> WORK TO BE COMPLETED
The task calls for each record to be given again unchanged, minus any pictures.

------------------------------------------------------------------------

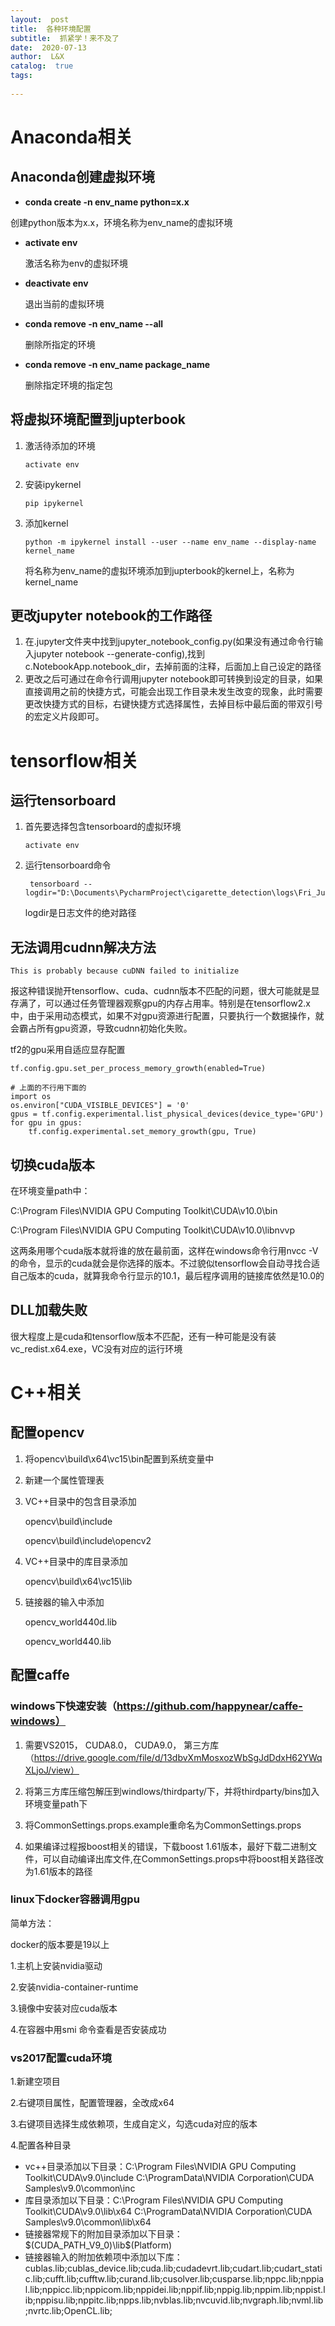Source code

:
 ```yaml
---
layout:  post
title:  各种环境配置
subtitle:  抓紧学！来不及了
date:  2020-07-13
author:  L&X
catalog:  true
tags:
    
---
```


# Anaconda相关

## Anaconda创建虚拟环境

* **conda create -n env_name python=x.x**

创建python版本为x.x，环境名称为env_name的虚拟环境

* **activate env**

  激活名称为env的虚拟环境

* **deactivate env**

  退出当前的虚拟环境

* **conda remove -n env_name --all**

  删除所指定的环境

* **conda remove -n env_name package_name**

  删除指定环境的指定包

## 将虚拟环境配置到jupterbook

1. 激活待添加的环境

   ```
   activate env
   ```

2. 安装ipykernel

   ```
   pip ipykernel
   ```

3. 添加kernel

   ```
   python -m ipykernel install --user --name env_name --display-name kernel_name
   ```

   将名称为env_name的虚拟环境添加到jupterbook的kernel上，名称为kernel_name

## 更改jupyter notebook的工作路径

1. 在.jupyter文件夹中找到jupyter_notebook_config.py(如果没有通过命令行输入jupyter notebook --generate-config),找到c.NotebookApp.notebook_dir，去掉前面的注释，后面加上自己设定的路径
2. 更改之后可通过在命令行调用jupyter notebook即可转换到设定的目录，如果直接调用之前的快捷方式，可能会出现工作目录未发生改变的现象，此时需要更改快捷方式的目标，右键快捷方式选择属性，去掉目标中最后面的带双引号的宏定义片段即可。

# tensorflow相关

## 运行tensorboard

1. 首先要选择包含tensorboard的虚拟环境

   ```
   activate env
   ```

2. 运行tensorboard命令

   ```
    tensorboard --logdir="D:\Documents\PycharmProject\cigarette_detection\logs\Fri_Jul_10_20_21_44_2020"
   ```

   logdir是日志文件的绝对路径

## 无法调用cudnn解决方法

```
This is probably because cuDNN failed to initialize
```

报这种错误抛开tensorflow、cuda、cudnn版本不匹配的问题，很大可能就是显存满了，可以通过任务管理器观察gpu的内存占用率。特别是在tensorflow2.x中，由于采用动态模式，如果不对gpu资源进行配置，只要执行一个数据操作，就会霸占所有gpu资源，导致cudnn初始化失败。

tf2的gpu采用自适应显存配置

```
tf.config.gpu.set_per_process_memory_growth(enabled=True)
```

```
# 上面的不行用下面的
import os
os.environ["CUDA_VISIBLE_DEVICES"] = '0'
gpus = tf.config.experimental.list_physical_devices(device_type='GPU')
for gpu in gpus:
    tf.config.experimental.set_memory_growth(gpu, True)
```

## 切换cuda版本

在环境变量path中：

C:\Program Files\NVIDIA GPU Computing Toolkit\CUDA\v10.0\bin

C:\Program Files\NVIDIA GPU Computing Toolkit\CUDA\v10.0\libnvvp

这两条用哪个cuda版本就将谁的放在最前面，这样在windows命令行用nvcc -V的命令，显示的cuda就会是你选择的版本。不过貌似tensorflow会自动寻找合适自己版本的cuda，就算我命令行显示的10.1，最后程序调用的链接库依然是10.0的

## DLL加载失败

很大程度上是cuda和tensorflow版本不匹配，还有一种可能是没有装vc_redist.x64.exe，VC没有对应的运行环境

# C++相关

## 配置opencv

1. 将opencv\build\x64\vc15\bin配置到系统变量中

2. 新建一个属性管理表

3. VC++目录中的包含目录添加

   opencv\build\include

   opencv\build\include\opencv2

4. VC++目录中的库目录添加

   opencv\build\x64\vc15\lib

5. 链接器的输入中添加

   opencv_world440d.lib

   opencv_world440.lib

## 配置caffe

### windows下快速安装（https://github.com/happynear/caffe-windows）

1. 需要VS2015， CUDA8.0， CUDA9.0， 第三方库（https://drive.google.com/file/d/13dbvXmMosxozWbSgJdDdxH62YWqXLjoJ/view）

2. 将第三方库压缩包解压到windlows/thirdparty/下，并将thirdparty/bins加入环境变量path下

3. 将CommonSettings.props.example重命名为CommonSettings.props

4. 如果编译过程报boost相关的错误，下载boost 1.61版本，最好下载二进制文件，可以自动编译出库文件,在CommonSettings.props中将boost相关路径改为1.61版本的路径

### linux下docker容器调用gpu

简单方法：

docker的版本要是19以上

1.主机上安装nvidia驱动

2.安装nvidia-container-runtime

3.镜像中安装对应cuda版本

4.在容器中用smi 命令查看是否安装成功

### vs2017配置cuda环境

1.新建空项目

2.右键项目属性，配置管理器，全改成x64

3.右键项目选择生成依赖项，生成自定义，勾选cuda对应的版本

4.配置各种目录

* vc++目录添加以下目录：C:\Program Files\NVIDIA GPU Computing Toolkit\CUDA\v9.0\include
  C:\ProgramData\NVIDIA Corporation\CUDA Samples\v9.0\common\inc
* 库目录添加以下目录：C:\Program Files\NVIDIA GPU Computing Toolkit\CUDA\v9.0\lib\x64
  C:\ProgramData\NVIDIA Corporation\CUDA Samples\v9.0\common\lib\x64
* 链接器常规下的附加目录添加以下目录：$(CUDA_PATH_V9_0)\lib\$(Platform)
* 链接器输入的附加依赖项中添加以下库：cublas.lib;cublas_device.lib;cuda.lib;cudadevrt.lib;cudart.lib;cudart_static.lib;cufft.lib;cufftw.lib;curand.lib;cusolver.lib;cusparse.lib;nppc.lib;nppial.lib;nppicc.lib;nppicom.lib;nppidei.lib;nppif.lib;nppig.lib;nppim.lib;nppist.lib;nppisu.lib;nppitc.lib;npps.lib;nvblas.lib;nvcuvid.lib;nvgraph.lib;nvml.lib;nvrtc.lib;OpenCL.lib;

------------------------------------------------------------------------

> TASK RESULT
Source code

:
 ```yaml
---
layout:  post
title:  各种环境配置
subtitle:  抓紧学！来不及了
date:  2020-07-13
author:  L&X
catalog:  true
tags:
    
---
```


# Anaconda相关

## Anaconda创建虚拟环境

* **conda create -n env_name python=x.x**

创建python版本为x.x，环境名称为env_name的虚拟环境

* **activate env**

  激活名称为env的虚拟环境

* **deactivate env**

  退出当前的虚拟环境

* **conda remove -n env_name --all**

  删除所指定的环境

* **conda remove -n env_name package_name**

  删除指定环境的指定包

## 将虚拟环境配置到jupterbook

1. 激活待添加的环境

   ```
   activate env
   ```

2. 安装ipykernel

   ```
   pip ipykernel
   ```

3. 添加kernel

   ```
   python -m ipykernel install --user --name env_name --display-name kernel_name
   ```

   将名称为env_name的虚拟环境添加到jupterbook的kernel上，名称为kernel_name

## 更改jupyter notebook的工作路径

1. 在.jupyter文件夹中找到jupyter_notebook_config.py(如果没有通过命令行输入jupyter notebook --generate-config),找到c.NotebookApp.notebook_dir，去掉前面的注释，后面加上自己设定的路径
2. 更改之后可通过在命令行调用jupyter notebook即可转换到设定的目录，如果直接调用之前的快捷方式，可能会出现工作目录未发生改变的现象，此时需要更改快捷方式的目标，右键快捷方式选择属性，去掉目标中最后面的带双引号的宏定义片段即可。

# tensorflow相关

## 运行tensorboard

1. 首先要选择包含tensorboard的虚拟环境

   ```
   activate env
   ```

2. 运行tensorboard命令

   ```
    tensorboard --logdir="D:\Documents\PycharmProject\cigarette_detection\logs\Fri_Jul_10_20_21_44_2020"
   ```

   logdir是日志文件的绝对路径

## 无法调用cudnn解决方法

```
This is probably because cuDNN failed to initialize
```

报这种错误抛开tensorflow、cuda、cudnn版本不匹配的问题，很大可能就是显存满了，可以通过任务管理器观察gpu的内存占用率。特别是在tensorflow2.x中，由于采用动态模式，如果不对gpu资源进行配置，只要执行一个数据操作，就会霸占所有gpu资源，导致cudnn初始化失败。

tf2的gpu采用自适应显存配置

```
tf.config.gpu.set_per_process_memory_growth(enabled=True)
```

```
# 上面的不行用下面的
import os
os.environ["CUDA_VISIBLE_DEVICES"] = '0'
gpus = tf.config.experimental.list_physical_devices(device_type='GPU')
for gpu in gpus:
    tf.config.experimental.set_memory_growth(gpu, True)
```

## 切换cuda版本

在环境变量path中：

C:\Program Files\NVIDIA GPU Computing Toolkit\CUDA\v10.0\bin

C:\Program Files\NVIDIA GPU Computing Toolkit\CUDA\v10.0\libnvvp

这两条用哪个cuda版本就将谁的放在最前面，这样在windows命令行用nvcc -V的命令，显示的cuda就会是你选择的版本。不过貌似tensorflow会自动寻找合适自己版本的cuda，就算我命令行显示的10.1，最后程序调用的链接库依然是10.0的

## DLL加载失败

很大程度上是cuda和tensorflow版本不匹配，还有一种可能是没有装vc_redist.x64.exe，VC没有对应的运行环境

# C++相关

## 配置opencv

1. 将opencv\build\x64\vc15\bin配置到系统变量中

2. 新建一个属性管理表

3. VC++目录中的包含目录添加

   opencv\build\include

   opencv\build\include\opencv2

4. VC++目录中的库目录添加

   opencv\build\x64\vc15\lib

5. 链接器的输入中添加

   opencv_world440d.lib

   opencv_world440.lib

## 配置caffe

### windows下快速安装（https://github.com/happynear/caffe-windows）

1. 需要VS2015， CUDA8.0， CUDA9.0， 第三方库（https://drive.google.com/file/d/13dbvXmMosxozWbSgJdDdxH62YWqXLjoJ/view）

2. 将第三方库压缩包解压到windlows/thirdparty/下，并将thirdparty/bins加入环境变量path下

3. 将CommonSettings.props.example重命名为CommonSettings.props

4. 如果编译过程报boost相关的错误，下载boost 1.61版本，最好下载二进制文件，可以自动编译出库文件,在CommonSettings.props中将boost相关路径改为1.61版本的路径

### linux下docker容器调用gpu

简单方法：

docker的版本要是19以上

1.主机上安装nvidia驱动

2.安装nvidia-container-runtime

3.镜像中安装对应cuda版本

4.在容器中用smi 命令查看是否安装成功

### vs2017配置cuda环境

1.新建空项目

2.右键项目属性，配置管理器，全改成x64

3.右键项目选择生成依赖项，生成自定义，勾选cuda对应的版本

4.配置各种目录

* vc++目录添加以下目录：C:\Program Files\NVIDIA GPU Computing Toolkit\CUDA\v9.0\include
  C:\ProgramData\NVIDIA Corporation\CUDA Samples\v9.0\common\inc
* 库目录添加以下目录：C:\Program Files\NVIDIA GPU Computing Toolkit\CUDA\v9.0\lib\x64
  C:\ProgramData\NVIDIA Corporation\CUDA Samples\v9.0\common\lib\x64
* 链接器常规下的附加目录添加以下目录：$(CUDA_PATH_V9_0)\lib\$(Platform)
* 链接器输入的附加依赖项中添加以下库：cublas.lib;cublas_device.lib;cuda.lib;cudadevrt.lib;cudart.lib;cudart_static.lib;cufft.lib;cufftw.lib;curand.lib;cusolver.lib;cusparse.lib;nppc.lib;nppial.lib;nppicc.lib;nppicom.lib;nppidei.lib;nppif.lib;nppig.lib;nppim.lib;nppist.lib;nppisu.lib;nppitc.lib;npps.lib;nvblas.lib;nvcuvid.lib;nvgraph.lib;nvml.lib;nvrtc.lib;OpenCL.lib;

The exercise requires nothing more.